What the exercise asks → Report back every line from the entries below in which the word "kind" occurs.

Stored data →
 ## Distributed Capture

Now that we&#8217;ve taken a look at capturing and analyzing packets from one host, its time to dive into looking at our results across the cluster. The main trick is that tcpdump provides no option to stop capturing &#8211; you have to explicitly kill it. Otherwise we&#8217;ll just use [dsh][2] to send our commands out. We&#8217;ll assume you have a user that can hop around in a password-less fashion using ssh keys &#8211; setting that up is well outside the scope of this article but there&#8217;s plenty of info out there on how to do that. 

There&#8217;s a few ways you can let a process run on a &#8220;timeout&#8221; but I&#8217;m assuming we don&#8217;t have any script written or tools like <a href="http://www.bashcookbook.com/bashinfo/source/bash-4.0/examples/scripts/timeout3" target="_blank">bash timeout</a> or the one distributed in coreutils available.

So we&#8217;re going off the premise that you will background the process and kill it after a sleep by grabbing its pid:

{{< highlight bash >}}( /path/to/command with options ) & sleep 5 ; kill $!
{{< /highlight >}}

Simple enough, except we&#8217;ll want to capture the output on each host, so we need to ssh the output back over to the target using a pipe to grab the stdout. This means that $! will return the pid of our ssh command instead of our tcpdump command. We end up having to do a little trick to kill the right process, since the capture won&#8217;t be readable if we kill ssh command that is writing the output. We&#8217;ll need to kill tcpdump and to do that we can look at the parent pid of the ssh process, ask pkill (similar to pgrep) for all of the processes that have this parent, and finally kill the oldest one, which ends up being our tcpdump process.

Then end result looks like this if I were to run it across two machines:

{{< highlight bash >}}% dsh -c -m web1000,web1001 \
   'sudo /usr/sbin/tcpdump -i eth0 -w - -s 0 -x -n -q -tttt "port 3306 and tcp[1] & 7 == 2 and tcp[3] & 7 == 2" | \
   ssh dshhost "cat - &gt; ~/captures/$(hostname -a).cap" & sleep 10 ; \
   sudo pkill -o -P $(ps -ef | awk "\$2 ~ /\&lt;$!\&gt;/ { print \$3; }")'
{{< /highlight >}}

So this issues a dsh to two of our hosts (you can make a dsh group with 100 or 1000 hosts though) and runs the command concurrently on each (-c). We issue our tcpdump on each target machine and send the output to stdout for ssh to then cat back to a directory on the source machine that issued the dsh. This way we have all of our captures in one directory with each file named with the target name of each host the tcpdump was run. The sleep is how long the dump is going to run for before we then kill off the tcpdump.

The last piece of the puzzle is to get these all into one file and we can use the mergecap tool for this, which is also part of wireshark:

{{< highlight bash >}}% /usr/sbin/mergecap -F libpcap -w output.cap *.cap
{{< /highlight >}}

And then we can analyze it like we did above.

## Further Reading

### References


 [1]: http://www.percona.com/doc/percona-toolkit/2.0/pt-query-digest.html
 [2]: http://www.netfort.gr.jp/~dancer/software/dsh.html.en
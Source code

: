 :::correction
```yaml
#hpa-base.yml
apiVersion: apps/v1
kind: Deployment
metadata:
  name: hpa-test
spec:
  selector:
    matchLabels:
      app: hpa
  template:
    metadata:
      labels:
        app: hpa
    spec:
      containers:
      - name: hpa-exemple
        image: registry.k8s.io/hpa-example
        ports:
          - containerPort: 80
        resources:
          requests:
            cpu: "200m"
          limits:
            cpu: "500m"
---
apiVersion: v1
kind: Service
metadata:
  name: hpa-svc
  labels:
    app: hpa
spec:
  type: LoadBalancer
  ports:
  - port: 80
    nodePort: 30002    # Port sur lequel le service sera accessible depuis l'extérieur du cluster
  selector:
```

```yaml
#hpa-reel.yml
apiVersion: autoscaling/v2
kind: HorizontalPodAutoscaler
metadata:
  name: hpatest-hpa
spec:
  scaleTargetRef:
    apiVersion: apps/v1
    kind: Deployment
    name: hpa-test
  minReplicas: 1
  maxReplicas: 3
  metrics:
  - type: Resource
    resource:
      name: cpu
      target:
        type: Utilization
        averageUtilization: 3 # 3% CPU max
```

Task solution →
kind: Deployment
kind: Service
kind: HorizontalPodAutoscaler
    kind: Deployment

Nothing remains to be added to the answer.